YOUR GOAL: Transcribe the entries, keeping every character the same.

##### TASK INPUTS

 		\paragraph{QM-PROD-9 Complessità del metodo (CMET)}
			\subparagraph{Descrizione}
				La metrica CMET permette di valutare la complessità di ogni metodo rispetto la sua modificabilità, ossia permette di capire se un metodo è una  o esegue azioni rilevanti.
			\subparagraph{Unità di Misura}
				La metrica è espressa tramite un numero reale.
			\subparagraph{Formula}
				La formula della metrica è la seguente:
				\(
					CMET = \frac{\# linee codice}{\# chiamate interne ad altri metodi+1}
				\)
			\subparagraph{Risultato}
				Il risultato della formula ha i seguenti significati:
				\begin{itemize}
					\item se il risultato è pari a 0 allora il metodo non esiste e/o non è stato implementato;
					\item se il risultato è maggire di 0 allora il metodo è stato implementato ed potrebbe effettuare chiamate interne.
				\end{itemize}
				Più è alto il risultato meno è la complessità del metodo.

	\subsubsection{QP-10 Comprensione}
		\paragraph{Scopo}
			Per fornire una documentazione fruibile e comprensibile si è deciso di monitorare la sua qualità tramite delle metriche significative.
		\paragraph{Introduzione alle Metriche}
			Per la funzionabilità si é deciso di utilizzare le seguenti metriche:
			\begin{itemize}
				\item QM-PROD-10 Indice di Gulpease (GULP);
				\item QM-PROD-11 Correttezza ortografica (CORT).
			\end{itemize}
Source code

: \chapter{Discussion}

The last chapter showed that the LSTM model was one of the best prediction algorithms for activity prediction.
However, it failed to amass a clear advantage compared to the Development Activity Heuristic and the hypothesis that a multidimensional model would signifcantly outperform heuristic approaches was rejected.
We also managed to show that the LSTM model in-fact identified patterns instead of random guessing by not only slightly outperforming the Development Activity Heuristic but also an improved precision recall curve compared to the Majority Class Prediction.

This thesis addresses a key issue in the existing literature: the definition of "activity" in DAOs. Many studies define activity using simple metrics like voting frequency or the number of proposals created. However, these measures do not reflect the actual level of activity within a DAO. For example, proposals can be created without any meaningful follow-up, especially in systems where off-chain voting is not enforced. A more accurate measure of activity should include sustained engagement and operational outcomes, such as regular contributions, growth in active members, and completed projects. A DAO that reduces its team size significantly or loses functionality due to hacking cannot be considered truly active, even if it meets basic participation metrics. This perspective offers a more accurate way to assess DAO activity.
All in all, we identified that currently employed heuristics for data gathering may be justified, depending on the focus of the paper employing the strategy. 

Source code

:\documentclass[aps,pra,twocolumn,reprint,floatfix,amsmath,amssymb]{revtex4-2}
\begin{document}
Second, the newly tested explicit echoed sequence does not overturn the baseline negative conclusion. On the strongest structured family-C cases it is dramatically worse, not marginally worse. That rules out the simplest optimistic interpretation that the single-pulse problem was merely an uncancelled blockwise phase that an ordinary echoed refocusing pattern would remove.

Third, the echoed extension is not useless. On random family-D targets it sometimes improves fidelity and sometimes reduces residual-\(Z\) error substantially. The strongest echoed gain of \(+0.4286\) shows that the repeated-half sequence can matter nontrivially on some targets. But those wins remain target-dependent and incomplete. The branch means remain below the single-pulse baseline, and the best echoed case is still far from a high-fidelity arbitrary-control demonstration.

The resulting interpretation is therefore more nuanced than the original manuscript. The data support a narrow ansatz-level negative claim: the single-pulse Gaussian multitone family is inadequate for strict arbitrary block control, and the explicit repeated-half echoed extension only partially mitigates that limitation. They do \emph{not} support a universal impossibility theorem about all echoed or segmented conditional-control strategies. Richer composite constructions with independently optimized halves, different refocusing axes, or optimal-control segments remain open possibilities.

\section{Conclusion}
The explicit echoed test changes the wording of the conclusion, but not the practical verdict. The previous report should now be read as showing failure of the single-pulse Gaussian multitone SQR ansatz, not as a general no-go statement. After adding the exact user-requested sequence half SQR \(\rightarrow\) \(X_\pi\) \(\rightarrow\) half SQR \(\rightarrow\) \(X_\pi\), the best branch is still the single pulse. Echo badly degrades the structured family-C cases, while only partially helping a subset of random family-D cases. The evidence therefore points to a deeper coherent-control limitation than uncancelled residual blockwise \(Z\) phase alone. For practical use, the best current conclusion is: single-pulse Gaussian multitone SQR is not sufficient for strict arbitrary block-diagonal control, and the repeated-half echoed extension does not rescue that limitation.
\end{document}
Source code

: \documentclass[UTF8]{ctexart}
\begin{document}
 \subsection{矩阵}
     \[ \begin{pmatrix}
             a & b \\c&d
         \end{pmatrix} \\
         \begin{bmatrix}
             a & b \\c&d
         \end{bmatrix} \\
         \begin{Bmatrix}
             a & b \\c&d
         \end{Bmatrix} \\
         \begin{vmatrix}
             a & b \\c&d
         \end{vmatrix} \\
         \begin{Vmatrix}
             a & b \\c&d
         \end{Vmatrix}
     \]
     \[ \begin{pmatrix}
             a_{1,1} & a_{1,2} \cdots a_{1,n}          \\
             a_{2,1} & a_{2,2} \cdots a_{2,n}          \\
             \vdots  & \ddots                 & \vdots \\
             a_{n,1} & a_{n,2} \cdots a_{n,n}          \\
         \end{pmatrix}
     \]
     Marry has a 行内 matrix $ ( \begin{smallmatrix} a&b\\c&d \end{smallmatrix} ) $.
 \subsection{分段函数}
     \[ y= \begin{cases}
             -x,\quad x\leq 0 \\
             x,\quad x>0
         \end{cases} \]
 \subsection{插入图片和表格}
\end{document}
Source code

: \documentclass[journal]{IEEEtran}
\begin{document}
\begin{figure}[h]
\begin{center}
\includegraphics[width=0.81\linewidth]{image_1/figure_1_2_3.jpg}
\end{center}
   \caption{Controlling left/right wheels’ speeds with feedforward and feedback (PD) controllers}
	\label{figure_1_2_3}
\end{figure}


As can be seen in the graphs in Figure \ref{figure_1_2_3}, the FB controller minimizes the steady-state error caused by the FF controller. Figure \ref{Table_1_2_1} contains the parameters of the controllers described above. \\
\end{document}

##########

ANSWER SPACE:
 		\paragraph{QM-PROD-9 Complessità del metodo (CMET)}
			\subparagraph{Descrizione}
				La metrica CMET permette di valutare la complessità di ogni metodo rispetto la sua modificabilità, ossia permette di capire se un metodo è una  o esegue azioni rilevanti.
			\subparagraph{Unità di Misura}
				La metrica è espressa tramite un numero reale.
			\subparagraph{Formula}
				La formula della metrica è la seguente:
				\(
					CMET = \frac{\# linee codice}{\# chiamate interne ad altri metodi+1}
				\)
			\subparagraph{Risultato}
				Il risultato della formula ha i seguenti significati:
				\begin{itemize}
					\item se il risultato è pari a 0 allora il metodo non esiste e/o non è stato implementato;
					\item se il risultato è maggire di 0 allora il metodo è stato implementato ed potrebbe effettuare chiamate interne.
				\end{itemize}
				Più è alto il risultato meno è la complessità del metodo.

	\subsubsection{QP-10 Comprensione}
		\paragraph{Scopo}
			Per fornire una documentazione fruibile e comprensibile si è deciso di monitorare la sua qualità tramite delle metriche significative.
		\paragraph{Introduzione alle Metriche}
			Per la funzionabilità si é deciso di utilizzare le seguenti metriche:
			\begin{itemize}
				\item QM-PROD-10 Indice di Gulpease (GULP);
				\item QM-PROD-11 Correttezza ortografica (CORT).
			\end{itemize}
Source code

: \chapter{Discussion}

The last chapter showed that the LSTM model was one of the best prediction algorithms for activity prediction.
However, it failed to amass a clear advantage compared to the Development Activity Heuristic and the hypothesis that a multidimensional model would signifcantly outperform heuristic approaches was rejected.
We also managed to show that the LSTM model in-fact identified patterns instead of random guessing by not only slightly outperforming the Development Activity Heuristic but also an improved precision recall curve compared to the Majority Class Prediction.

This thesis addresses a key issue in the existing literature: the definition of "activity" in DAOs. Many studies define activity using simple metrics like voting frequency or the number of proposals created. However, these measures do not reflect the actual level of activity within a DAO. For example, proposals can be created without any meaningful follow-up, especially in systems where off-chain voting is not enforced. A more accurate measure of activity should include sustained engagement and operational outcomes, such as regular contributions, growth in active members, and completed projects. A DAO that reduces its team size significantly or loses functionality due to hacking cannot be considered truly active, even if it meets basic participation metrics. This perspective offers a more accurate way to assess DAO activity.
All in all, we identified that currently employed heuristics for data gathering may be justified, depending on the focus of the paper employing the strategy. 

Source code

:\documentclass[aps,pra,twocolumn,reprint,floatfix,amsmath,amssymb]{revtex4-2}
\begin{document}
Second, the newly tested explicit echoed sequence does not overturn the baseline negative conclusion. On the strongest structured family-C cases it is dramatically worse, not marginally worse. That rules out the simplest optimistic interpretation that the single-pulse problem was merely an uncancelled blockwise phase that an ordinary echoed refocusing pattern would remove.

Third, the echoed extension is not useless. On random family-D targets it sometimes improves fidelity and sometimes reduces residual-\(Z\) error substantially. The strongest echoed gain of \(+0.4286\) shows that the repeated-half sequence can matter nontrivially on some targets. But those wins remain target-dependent and incomplete. The branch means remain below the single-pulse baseline, and the best echoed case is still far from a high-fidelity arbitrary-control demonstration.

The resulting interpretation is therefore more nuanced than the original manuscript. The data support a narrow ansatz-level negative claim: the single-pulse Gaussian multitone family is inadequate for strict arbitrary block control, and the explicit repeated-half echoed extension only partially mitigates that limitation. They do \emph{not} support a universal impossibility theorem about all echoed or segmented conditional-control strategies. Richer composite constructions with independently optimized halves, different refocusing axes, or optimal-control segments remain open possibilities.

\section{Conclusion}
The explicit echoed test changes the wording of the conclusion, but not the practical verdict. The previous report should now be read as showing failure of the single-pulse Gaussian multitone SQR ansatz, not as a general no-go statement. After adding the exact user-requested sequence half SQR \(\rightarrow\) \(X_\pi\) \(\rightarrow\) half SQR \(\rightarrow\) \(X_\pi\), the best branch is still the single pulse. Echo badly degrades the structured family-C cases, while only partially helping a subset of random family-D cases. The evidence therefore points to a deeper coherent-control limitation than uncancelled residual blockwise \(Z\) phase alone. For practical use, the best current conclusion is: single-pulse Gaussian multitone SQR is not sufficient for strict arbitrary block-diagonal control, and the repeated-half echoed extension does not rescue that limitation.
\end{document}
Source code

: \documentclass[UTF8]{ctexart}
\begin{document}
 \subsection{矩阵}
     \[ \begin{pmatrix}
             a & b \\c&d
         \end{pmatrix} \\
         \begin{bmatrix}
             a & b \\c&d
         \end{bmatrix} \\
         \begin{Bmatrix}
             a & b \\c&d
         \end{Bmatrix} \\
         \begin{vmatrix}
             a & b \\c&d
         \end{vmatrix} \\
         \begin{Vmatrix}
             a & b \\c&d
         \end{Vmatrix}
     \]
     \[ \begin{pmatrix}
             a_{1,1} & a_{1,2} \cdots a_{1,n}          \\
             a_{2,1} & a_{2,2} \cdots a_{2,n}          \\
             \vdots  & \ddots                 & \vdots \\
             a_{n,1} & a_{n,2} \cdots a_{n,n}          \\
         \end{pmatrix}
     \]
     Marry has a 行内 matrix $ ( \begin{smallmatrix} a&b\\c&d \end{smallmatrix} ) $.
 \subsection{分段函数}
     \[ y= \begin{cases}
             -x,\quad x\leq 0 \\
             x,\quad x>0
         \end{cases} \]
 \subsection{插入图片和表格}
\end{document}
Source code

: \documentclass[journal]{IEEEtran}
\begin{document}
\begin{figure}[h]
\begin{center}
\includegraphics[width=0.81\linewidth]{image_1/figure_1_2_3.jpg}
\end{center}
   \caption{Controlling left/right wheels’ speeds with feedforward and feedback (PD) controllers}
	\label{figure_1_2_3}
\end{figure}


As can be seen in the graphs in Figure \ref{figure_1_2_3}, the FB controller minimizes the steady-state error caused by the FF controller. Figure \ref{Table_1_2_1} contains the parameters of the controllers described above. \\
\end{document}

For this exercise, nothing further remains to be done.